By: Joseph P. Yonadi, Jr. and Nancy R. Chawla
Last week the Department of Treasury, U.S. Department of Labor, Department of Health and Human Services (Departments) published rules exempting employers from the contraceptive coverage mandate created under the Affordable Care Act. As a result, hundreds of thousands of women stand to lose access to contraceptive services.
Background: One feature of the 2010 Affordable Care Act was the contraceptive coverage mandate. The mandate paved the way for women to receive access to birth control benefits at no cost through their employers’ health plans. Several employers, including Hobby Lobby, opposed the mandate on religious grounds.

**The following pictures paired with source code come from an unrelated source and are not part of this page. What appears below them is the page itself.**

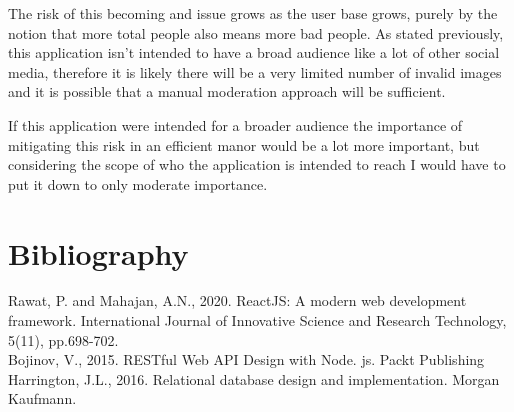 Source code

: \documentclass{article}
\begin{document}
\noindent
The risk of this becoming and issue grows as the user base grows, purely by the notion that more total people also means more bad people. As stated previously, this application isn't intended to have a broad audience like a lot of other social media, therefore it is likely there will be a very limited number of invalid images and it is possible that a manual moderation approach will be sufficient.

If this application were intended for a broader audience the importance of mitigating this risk in an efficient manor would be a lot more important, but considering the scope of who the application is intended to reach I would have to put it down to only moderate importance.

\section{Bibliography}

\noindent
Rawat, P. and Mahajan, A.N., 2020. ReactJS: A modern web development framework. International Journal of Innovative Science and Research Technology, 5(11), pp.698-702.\\

\noindent
Bojinov, V., 2015. RESTful Web API Design with Node. js. Packt Publishing\\

\noindent
Harrington, J.L., 2016. Relational database design and implementation. Morgan Kaufmann.\\
\end{document}
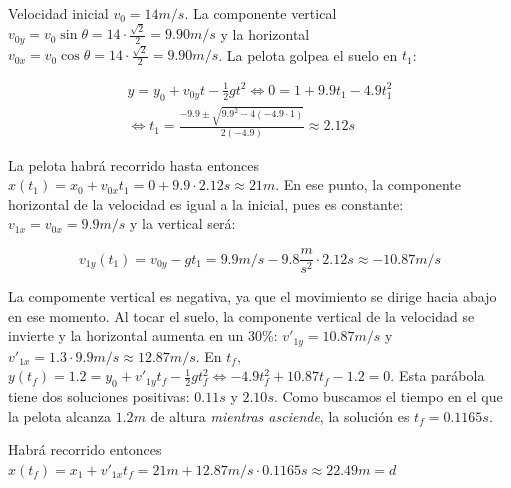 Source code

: \begin{solucion}
    Velocidad inicial $v_0 = 14m/s$. La componente vertical $v_{0y} = v_0 \sin \theta = 14 \cdot \frac{\sqrt{2}}{2} = 9.90 m/s$ y la horizontal $v_{0x} = v_0 \cos \theta = 14 \cdot \frac{\sqrt{2}}{2} = 9.90 m/s$. La pelota golpea el suelo en $t_1$:

    \begin{gather*}
        y = y_0 + v_{0y}t - \frac{1}{2}g t^2 \Leftrightarrow 0 = 1 + 9.9t_1 - 4.9t_1^2 \\
        \Leftrightarrow t_1 = \frac{-9.9 \pm \sqrt{9.9^2 - 4(-4.9\cdot 1)}}{2(-4.9)} \approx 2.12s
    \end{gather*}

    La pelota habrá recorrido hasta entonces $x(t_1) = x_0 + v_{0x}t_1 = 0 + 9.9 \cdot 2.12s \approx 21m$. En ese punto, la componente horizontal de la velocidad es igual a la inicial, pues es constante: $v_{1x} = v_{0x} = 9.9m/s$ y la vertical será:

    \begin{equation*}
        v_{1y}(t_1) = v_{0y} - gt_1 = 9.9m/s - 9.8\frac{m}{s^2} \cdot 2.12s \approx -10.87m/s
    \end{equation*}

    La compomente vertical es negativa, ya que el movimiento se dirige hacia abajo en ese momento. Al tocar el suelo, la componente vertical de la velocidad se invierte y la horizontal aumenta en un 30\%: $v'_{1y} = 10.87m/s$ y $v'_{1x} = 1.3 \cdot 9.9m/s \approx 12.87 m/s$. En $t_f$, $y(t_f) = 1.2 = y_0 + v'_{1y} t_f - \frac{1}{2}g t_f^2 \Leftrightarrow -4.9 t_f^2 + 10.87 t_f -1.2 = 0$. Esta parábola tiene dos soluciones positivas: $0.11s$ y $2.10s$. Como buscamos el tiempo en el que la pelota alcanza $1.2m$ de altura \textit{mientras asciende}, la solución es $t_f = 0.1165s$.

    Habrá recorrido entonces $x(t_f) = x_1 + v'_{1x}t_f = 21m + 12.87m/s \cdot 0.1165s \approx 22.49m = d$
\end{solucion}


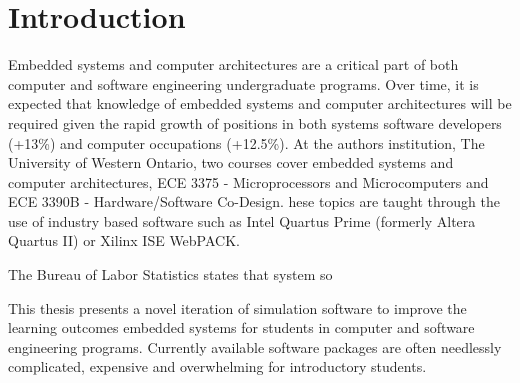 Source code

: \chapter{Introduction}


Embedded systems and computer architectures are a critical part of both computer and software engineering undergraduate programs\cite[appendix, p.~73-76]{cec2016}\cite[p.~33]{sec2015}. Over time, it is expected that knowledge of embedded systems and computer architectures will be required given the rapid growth of positions in both systems software developers (+13\%) and computer occupations (+12.5\%)\cite{bls2014}. At the authors institution, The University of Western Ontario, two courses cover embedded systems and computer architectures, ECE 3375 - Microprocessors and Microcomputers and ECE 3390B - Hardware/Software Co-Design\cite{eceOutlines}. hese topics are taught through the use of industry based software such as Intel Quartus Prime (formerly Altera Quartus II)\cite{quartus} or Xilinx ISE WebPACK\cite{xilinxISE}.

The Bureau of Labor Statistics states that system so

This thesis presents a novel iteration of simulation software to improve the learning outcomes embedded systems for students in computer and software engineering programs. Currently available software packages are often needlessly complicated, expensive and overwhelming for introductory students. 

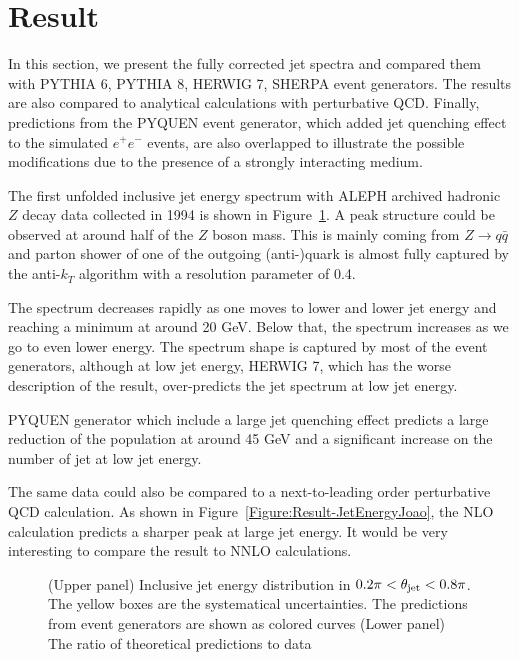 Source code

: \section{Result}\label{Section:Result}

In this section, we present the fully corrected jet spectra and compared them with PYTHIA 6, PYTHIA 8, HERWIG 7, SHERPA event generators. The results are also compared to analytical calculations with perturbative QCD. Finally, predictions from the PYQUEN event generator, which added jet quenching effect to the simulated $e^+e^-$ events, are also overlapped to illustrate the possible modifications due to the presence of a strongly interacting medium.

The first unfolded inclusive jet energy spectrum with ALEPH archived hadronic $Z$ decay data collected in 1994 is shown in Figure~\ref{Figure:Result-JetEnergy}. A peak structure could be observed at around half of the $Z$ boson mass. This is mainly coming from $Z\rightarrow q\bar{q}$ and parton shower of one of the outgoing (anti-)quark is almost fully captured by the anti-$k_T$ algorithm with a resolution parameter of 0.4. 

The spectrum decreases rapidly as one moves to lower and lower jet energy and reaching a minimum at around 20 GeV. Below that, the spectrum increases as we go to even lower energy. The spectrum shape is captured by most of the event generators, although at low jet energy, HERWIG 7, which has the worse description of the result, over-predicts the jet spectrum at low jet energy. 

PYQUEN generator which include a large jet quenching effect predicts a large reduction of the population at around 45 GeV and a significant increase on the number of jet at low jet energy.

The same data could also be compared to a next-to-leading order perturbative QCD calculation. As shown in Figure~\ref{Figure:Result-JetEnergyJoao}, the NLO calculation predicts a sharper peak at large jet energy. It would be very interesting to compare the result to NNLO calculations.


\begin{figure}[htp!]
    \centering
    \caption{(Upper panel) Inclusive jet energy distribution in $0.2\pi<\theta_{\rm jet}<0.8 \pi$. The yellow boxes are the systematical uncertainties. The predictions from event generators are shown as colored curves (Lower panel) The ratio of theoretical predictions to data}
    \label{Figure:Result-JetEnergy}
\end{figure}

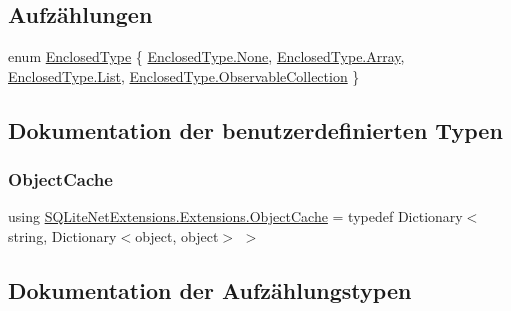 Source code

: \subsection*{Aufzählungen}
\begin{DoxyCompactItemize}
\item 
enum \mbox{\hyperlink{namespace_s_q_lite_net_extensions_1_1_extensions_aace11eca8565821a25238868e3b0e64b}{Enclosed\+Type}} \{ \mbox{\hyperlink{namespace_s_q_lite_net_extensions_1_1_extensions_aace11eca8565821a25238868e3b0e64ba6adf97f83acf6453d4a6a4b1070f3754}{Enclosed\+Type.\+None}}, 
\mbox{\hyperlink{namespace_s_q_lite_net_extensions_1_1_extensions_aace11eca8565821a25238868e3b0e64ba4410ec34d9e6c1a68100ca0ce033fb17}{Enclosed\+Type.\+Array}}, 
\mbox{\hyperlink{namespace_s_q_lite_net_extensions_1_1_extensions_aace11eca8565821a25238868e3b0e64ba4ee29ca12c7d126654bd0e5275de6135}{Enclosed\+Type.\+List}}, 
\mbox{\hyperlink{namespace_s_q_lite_net_extensions_1_1_extensions_aace11eca8565821a25238868e3b0e64ba8cada02ca8b4adf48cd02bb0ab3f7969}{Enclosed\+Type.\+Observable\+Collection}}
 \}
\end{DoxyCompactItemize}


\subsection{Dokumentation der benutzerdefinierten Typen}
\mbox{\label{namespace_s_q_lite_net_extensions_1_1_extensions_a0d74ade80ea1c5d2d5e7d9caa003bf00}} 
\subsubsection{\texorpdfstring{Object\+Cache}{ObjectCache}}
{\footnotesize\ttfamily using \mbox{\hyperlink{namespace_s_q_lite_net_extensions_1_1_extensions_a0d74ade80ea1c5d2d5e7d9caa003bf00}{S\+Q\+Lite\+Net\+Extensions.\+Extensions.\+Object\+Cache}} = typedef Dictionary$<$string, Dictionary$<$object, object$>$ $>$}



\subsection{Dokumentation der Aufzählungstypen}
\mbox{\label{namespace_s_q_lite_net_extensions_1_1_extensions_aace11eca8565821a25238868e3b0e64b}}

In 2014, the Supreme Court ruled that a “closely held” company could invoke religious objections to avoid covering contraception. Burwell v. Hobby Lobby Stores, Inc., 134 S.Ct. 2751 (2014). Despite the Hobby Lobby decision, the mandate has made contraceptive services widely accessible to women who otherwise could not afford them.
Exemptions: The Departments created two exemptions to the mandate. One exemption would allow employers to object contraceptive coverage “based on [their] sincerely held religious beliefs.” Another exemption would allow employers to object contraceptive coverage based on their sincerely held “moral convictions.”
All employers, including family-owned companies and publicly traded companies, will be allowed to take advantage of these exemptions. However, the American Civil Liberties Union (ACLU) and other groups have announced their intent to challenge the validity of the exemptions.
The interim final rules took effect on October 6, 2017. The comment period for the interim final rules ends on December 5, 2017.
Although the interim final rules took effect immediately, the final rules control employers actions with respect to changes in contraceptive coverage services policies. It remains to be seen whether the rules will be upheld in court.